*** Opening SUPPLIED MATERIAL ***
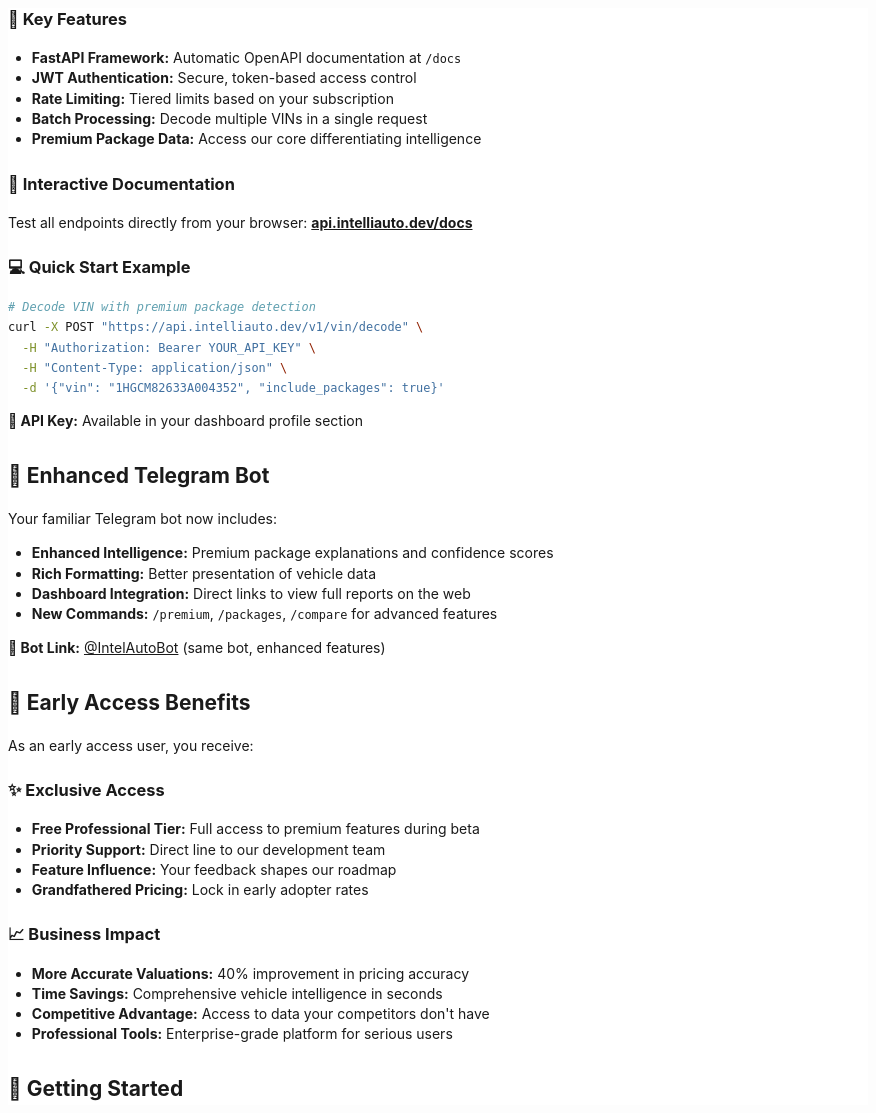 ### 🎯 **Key Features**
- **FastAPI Framework:** Automatic OpenAPI documentation at `/docs`
- **JWT Authentication:** Secure, token-based access control
- **Rate Limiting:** Tiered limits based on your subscription
- **Batch Processing:** Decode multiple VINs in a single request
- **Premium Package Data:** Access our core differentiating intelligence

### 📖 **Interactive Documentation**
Test all endpoints directly from your browser: **[api.intelliauto.dev/docs](https://api.intelliauto.dev/docs)**

### 💻 **Quick Start Example**
```bash
# Decode VIN with premium package detection
curl -X POST "https://api.intelliauto.dev/v1/vin/decode" \
  -H "Authorization: Bearer YOUR_API_KEY" \
  -H "Content-Type: application/json" \
  -d '{"vin": "1HGCM82633A004352", "include_packages": true}'
```

**🔑 API Key:** Available in your dashboard profile section

## 💬 Enhanced Telegram Bot

Your familiar Telegram bot now includes:

- **Enhanced Intelligence:** Premium package explanations and confidence scores
- **Rich Formatting:** Better presentation of vehicle data
- **Dashboard Integration:** Direct links to view full reports on the web
- **New Commands:** `/premium`, `/packages`, `/compare` for advanced features

**🤖 Bot Link:** [@IntelAutoBot](https://t.me/IntelAutoBot) (same bot, enhanced features)

## 🎁 Early Access Benefits

As an early access user, you receive:

### ✨ **Exclusive Access**
- **Free Professional Tier:** Full access to premium features during beta
- **Priority Support:** Direct line to our development team
- **Feature Influence:** Your feedback shapes our roadmap
- **Grandfathered Pricing:** Lock in early adopter rates

### 📈 **Business Impact**
- **More Accurate Valuations:** 40% improvement in pricing accuracy
- **Time Savings:** Comprehensive vehicle intelligence in seconds
- **Competitive Advantage:** Access to data your competitors don't have
- **Professional Tools:** Enterprise-grade platform for serious users

## 🚀 Getting Started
*** Closing SUPPLIED MATERIAL ***
§ EXERCISE PROMPT: If a line in the listing contains the string "Professional", copy it.

§ SOLUTION TO THIS TASK:
- **Free Professional Tier:** Full access to premium features during beta
- **Professional Tools:** Enterprise-grade platform for serious users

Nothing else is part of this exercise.